In contrast to our study, other studies have mainly used fasting glucose levels and the glucose tolerance test to diagnose diabetes.7,9,11 Although measurement of fasting glucose levels is a convenient method of diagnosing diabetes, it is not as sensitive as other methods, such as postprandial glucose levels.12,13 We used A1C as a diagnostic marker for diabetes because it is now included as a diagnostic criterion under the ADA guidelines.14
A1C may be more optimal because it is less cumbersome than the glucose tolerance test or measurement of postprandial glucose levels. Other advantages of using the A1C include the fact that it does not require patients to be fasting, reflects more long-term glycemia than plasma glucose levels, and is a standardized and reliable laboratory test.10 It should be noted, however, that various confounders such as hemoglobinopathies and red blood cell turnover may affect the validity of A1C testing.15 Furthermore, certain medications (high-dose salicylates) and vitamins (C and E) have also been found to interfere with A1C measurement.16–18 Finally, A1C may be transiently elevated by acute or sub-acute illness, which can affect its accuracy.19
Other groups included in our study were patients with stress-induced hyperglycemia and those with steroid-induced hyperglycemia. Stress hyperglycemia is a transient increase in blood glucose concentration during an acute illness but is not a normal response. It resolves after the stress is removed and usually recurs with similar stress.6 In our study, a relatively small percentage of those with hyperglycemia were identified as having stress hyperglycemia.

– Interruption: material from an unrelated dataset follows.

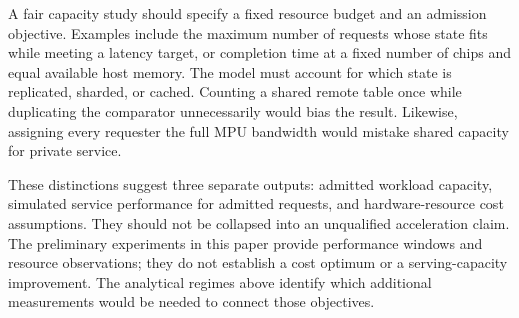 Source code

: A fair capacity study should specify a fixed resource budget and an admission objective. Examples include the maximum number of requests whose state fits while meeting a latency target, or completion time at a fixed number of chips and equal available host memory. The model must account for which state is replicated, sharded, or cached. Counting a shared remote table once while duplicating the comparator unnecessarily would bias the result. Likewise, assigning every requester the full MPU bandwidth would mistake shared capacity for private service.

These distinctions suggest three separate outputs: admitted workload capacity, simulated service performance for admitted requests, and hardware-resource cost assumptions. They should not be collapsed into an unqualified acceleration claim. The preliminary experiments in this paper provide performance windows and resource observations; they do not establish a cost optimum or a serving-capacity improvement. The analytical regimes above identify which additional measurements would be needed to connect those objectives.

Corticosteroid-induced hyperglycemia occurs with the use of high-dose glucocorticoids. Donihi et al.20 found > 50% of patients without known diabetes to experience hyperglycemia when receiving high-dose glucocorticoids. In our study, 78% of the hyperglycemic patients in the corticosteroid group were found to possibly have prediabetes or diabetes. It has been found that glucocorticoids induce a “diabetic-like state,” and patients receiving glucocorticoids have an increased risk for developing overt diabetes.21,22 Although our findings in the steroid group will need to be validated in a larger sample, these results may signify the need for screening patients receiving glucocorticoids.
There are several limitations to our study, including those resulting from the course of routine care. For example, the random glucose levels may have included values that were drawn before breakfast or have been from patients who were on NPO status for tests and procedures, which may have underestimated the number of patients with hyperglycemia.
At the same time, the prevalence of possible diabetes in our study may have been overestimated in patients who had a prolonged stressful illness or were on chronic glucocorticoid therapy. The patients in our study were hospitalized for an average of 17–23 days, but factors such as receiving glucocorticoids may have affected A1C results, which are a weighted average of blood glucose levels. Any significant fluctuations in mean blood glucose could potentially affect A1C within a 1- to 2-week period.23 Furthermore, A1C was checked only during hospitalization and not repeated. Although to our knowledge there are no data examining the equivalence of inpatient and outpatient A1C results, according to ADA guidelines, A1C should be repeated at a later date before a definitive diagnosis is made.14
This study brings attention to patients with hyperglycemia in the hospital setting and shows that there may be an important role for A1C in screening these patients for prediabetes and diabetes. Early intervention in these previously undiagnosed patients may reduce long-term complications of diabetes and improve health care outcomes.